▶ **Data to process**:
_ _ _ _

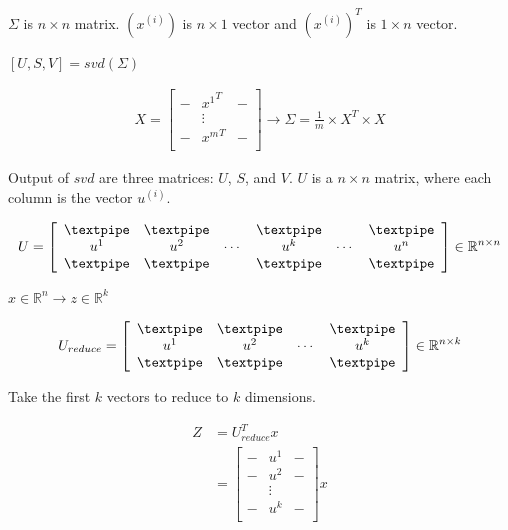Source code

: \(\Sigma\) is \(n \times n\) matrix. \((x^{(i)})\) is \(n \times 1\)
vector and \((x^{(i)})^T\) is \(1 \times n\) vector.

\([U,S,V] = svd(\Sigma)\)

\begin{align*}
X =
\left[
\begin{array}{ccc}
- & {x^1}^T & -\\
  & \vdots &   \\
- & {x^m}^T & - \\
\end{array}
\right]
\rightarrow \Sigma = \frac{1}{m} \times X^T \times X
\end{align*}

Output of \(svd\) are three matrices: \(U\), \(S\), and \(V\). \(U\) is
a \(n \times n\) matrix, where each column is the vector \(u^{(i)}\).

\begin{align*}
U = \left[
\begin{array}{cccccc}
\textpipe & \textpipe &        & \textpipe &        & \textpipe\\
u^1       &       u^2 & \cdots & u^k       & \cdots & u^n\\
\textpipe & \textpipe &        & \textpipe &        & \textpipe
\end{array}
\right]
\in \mathbb{R}^{n \times n}
\end{align*}

\(x\in\mathbb{R}^n\rightarrow z\in\mathbb{R}^k\)

\begin{align*}
U_{reduce} = \left[
\begin{array}{cccc}
\textpipe & \textpipe & & \textpipe\\
u^1 & u^2 & \cdots & u^k\\
\textpipe & \textpipe & & \textpipe
\end{array}
\right]
\in \mathbb{R}^{n \times k}
\end{align*}

Take the first \(k\) vectors to reduce to \(k\) dimensions.

\begin{align*}
Z &= U_{reduce}^T x\\
  &= \left[
\begin{array}{cccc}
- & u^1 & -\\
- & u^2 & -\\
  & \vdots &   \\
- & u^k & - \\
\end{array}
\right]
x
\end{align*}

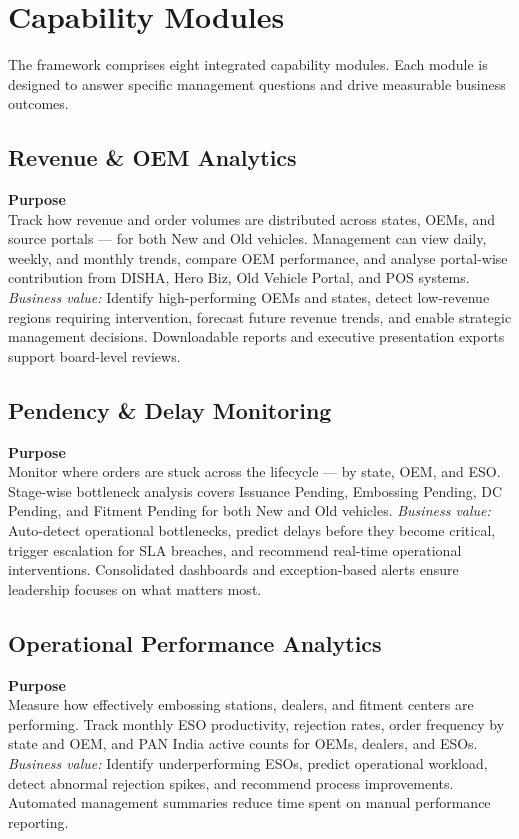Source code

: \documentclass[11pt,a4paper]{article}
\newcommand{\capblock}[3]{%
    \vspace{0.25em}
    \noindent\textbf{#1}\\[0.15em]
    #2
    \vspace{0.2em}
    \noindent\textit{Business value:} #3
    \vspace{0.35em}
}
\begin{document}
\section{Capability Modules}

The framework comprises eight integrated capability modules. Each module is designed to answer specific management questions and drive measurable business outcomes.

\subsection{Revenue \& OEM Analytics}

\capblock{Purpose}{%
Track how revenue and order volumes are distributed across states, OEMs, and source portals --- for both New and Old vehicles. Management can view daily, weekly, and monthly trends, compare OEM performance, and analyse portal-wise contribution from DISHA, Hero Biz, Old Vehicle Portal, and POS systems.}{%
Identify high-performing OEMs and states, detect low-revenue regions requiring intervention, forecast future revenue trends, and enable strategic management decisions. Downloadable reports and executive presentation exports support board-level reviews.}

\subsection{Pendency \& Delay Monitoring}

\capblock{Purpose}{%
Monitor where orders are stuck across the lifecycle --- by state, OEM, and ESO. Stage-wise bottleneck analysis covers Issuance Pending, Embossing Pending, DC Pending, and Fitment Pending for both New and Old vehicles.}{%
Auto-detect operational bottlenecks, predict delays before they become critical, trigger escalation for SLA breaches, and recommend real-time operational interventions. Consolidated dashboards and exception-based alerts ensure leadership focuses on what matters most.}

\subsection{Operational Performance Analytics}

\capblock{Purpose}{%
Measure how effectively embossing stations, dealers, and fitment centers are performing. Track monthly ESO productivity, rejection rates, order frequency by state and OEM, and PAN India active counts for OEMs, dealers, and ESOs.}{%
Identify underperforming ESOs, predict operational workload, detect abnormal rejection spikes, and recommend process improvements. Automated management summaries reduce time spent on manual performance reporting.}
\end{document}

_ _ _ _

▶ **Requirement**: For this exercise, retype the data above exactly and skip every image.

▶ **Task solution**:
Source code

: \(\Sigma\) is \(n \times n\) matrix. \((x^{(i)})\) is \(n \times 1\)
vector and \((x^{(i)})^T\) is \(1 \times n\) vector.

\([U,S,V] = svd(\Sigma)\)

\begin{align*}
X =
\left[
\begin{array}{ccc}
- & {x^1}^T & -\\
  & \vdots &   \\
- & {x^m}^T & - \\
\end{array}
\right]
\rightarrow \Sigma = \frac{1}{m} \times X^T \times X
\end{align*}

Output of \(svd\) are three matrices: \(U\), \(S\), and \(V\). \(U\) is
a \(n \times n\) matrix, where each column is the vector \(u^{(i)}\).

\begin{align*}
U = \left[
\begin{array}{cccccc}
\textpipe & \textpipe &        & \textpipe &        & \textpipe\\
u^1       &       u^2 & \cdots & u^k       & \cdots & u^n\\
\textpipe & \textpipe &        & \textpipe &        & \textpipe
\end{array}
\right]
\in \mathbb{R}^{n \times n}
\end{align*}

\(x\in\mathbb{R}^n\rightarrow z\in\mathbb{R}^k\)

\begin{align*}
U_{reduce} = \left[
\begin{array}{cccc}
\textpipe & \textpipe & & \textpipe\\
u^1 & u^2 & \cdots & u^k\\
\textpipe & \textpipe & & \textpipe
\end{array}
\right]
\in \mathbb{R}^{n \times k}
\end{align*}

Take the first \(k\) vectors to reduce to \(k\) dimensions.

\begin{align*}
Z &= U_{reduce}^T x\\
  &= \left[
\begin{array}{cccc}
- & u^1 & -\\
- & u^2 & -\\
  & \vdots &   \\
- & u^k & - \\
\end{array}
\right]
x
\end{align*}

Source code

: \documentclass[11pt,a4paper]{article}
\newcommand{\capblock}[3]{%
    \vspace{0.25em}
    \noindent\textbf{#1}\\[0.15em]
    #2
    \vspace{0.2em}
    \noindent\textit{Business value:} #3
    \vspace{0.35em}
}
\begin{document}
\section{Capability Modules}

The framework comprises eight integrated capability modules. Each module is designed to answer specific management questions and drive measurable business outcomes.

\subsection{Revenue \& OEM Analytics}

\capblock{Purpose}{%
Track how revenue and order volumes are distributed across states, OEMs, and source portals --- for both New and Old vehicles. Management can view daily, weekly, and monthly trends, compare OEM performance, and analyse portal-wise contribution from DISHA, Hero Biz, Old Vehicle Portal, and POS systems.}{%
Identify high-performing OEMs and states, detect low-revenue regions requiring intervention, forecast future revenue trends, and enable strategic management decisions. Downloadable reports and executive presentation exports support board-level reviews.}

\subsection{Pendency \& Delay Monitoring}

\capblock{Purpose}{%
Monitor where orders are stuck across the lifecycle --- by state, OEM, and ESO. Stage-wise bottleneck analysis covers Issuance Pending, Embossing Pending, DC Pending, and Fitment Pending for both New and Old vehicles.}{%
Auto-detect operational bottlenecks, predict delays before they become critical, trigger escalation for SLA breaches, and recommend real-time operational interventions. Consolidated dashboards and exception-based alerts ensure leadership focuses on what matters most.}

\subsection{Operational Performance Analytics}

\capblock{Purpose}{%
Measure how effectively embossing stations, dealers, and fitment centers are performing. Track monthly ESO productivity, rejection rates, order frequency by state and OEM, and PAN India active counts for OEMs, dealers, and ESOs.}{%
Identify underperforming ESOs, predict operational workload, detect abnormal rejection spikes, and recommend process improvements. Automated management summaries reduce time spent on manual performance reporting.}
\end{document}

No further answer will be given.